Start of Material provided

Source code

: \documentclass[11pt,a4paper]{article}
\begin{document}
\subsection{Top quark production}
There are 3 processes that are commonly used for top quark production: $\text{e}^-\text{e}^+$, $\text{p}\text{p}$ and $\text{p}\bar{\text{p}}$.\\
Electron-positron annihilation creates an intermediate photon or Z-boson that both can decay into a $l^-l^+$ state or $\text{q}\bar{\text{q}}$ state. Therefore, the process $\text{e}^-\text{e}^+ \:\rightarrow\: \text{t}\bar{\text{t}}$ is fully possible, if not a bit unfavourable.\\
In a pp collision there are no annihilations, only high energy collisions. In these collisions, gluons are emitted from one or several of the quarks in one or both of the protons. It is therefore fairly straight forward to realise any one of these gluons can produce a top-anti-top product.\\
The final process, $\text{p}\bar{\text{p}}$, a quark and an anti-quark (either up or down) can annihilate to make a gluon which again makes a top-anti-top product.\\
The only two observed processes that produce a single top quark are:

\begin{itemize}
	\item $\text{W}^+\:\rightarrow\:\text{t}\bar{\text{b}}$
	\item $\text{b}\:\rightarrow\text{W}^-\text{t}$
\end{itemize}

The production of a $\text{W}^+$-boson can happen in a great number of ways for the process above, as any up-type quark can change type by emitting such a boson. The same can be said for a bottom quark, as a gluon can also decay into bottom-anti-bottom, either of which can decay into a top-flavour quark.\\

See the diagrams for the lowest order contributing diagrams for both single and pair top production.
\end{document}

End of Material provided

**Problem:** Transcribe, exactly and without additions, the lines of the records above, beginning with the line that contains "There are 3" and ending with the line that contains "Electron-positron annihilation creates", both included.

**Result for this exercise:**
There are 3 processes that are commonly used for top quark production: $\text{e}^-\text{e}^+$, $\text{p}\text{p}$ and $\text{p}\bar{\text{p}}$.\\
Electron-positron annihilation creates an intermediate photon or Z-boson that both can decay into a $l^-l^+$ state or $\text{q}\bar{\text{q}}$ state. Therefore, the process $\text{e}^-\text{e}^+ \:\rightarrow\: \text{t}\bar{\text{t}}$ is fully possible, if not a bit unfavourable.\\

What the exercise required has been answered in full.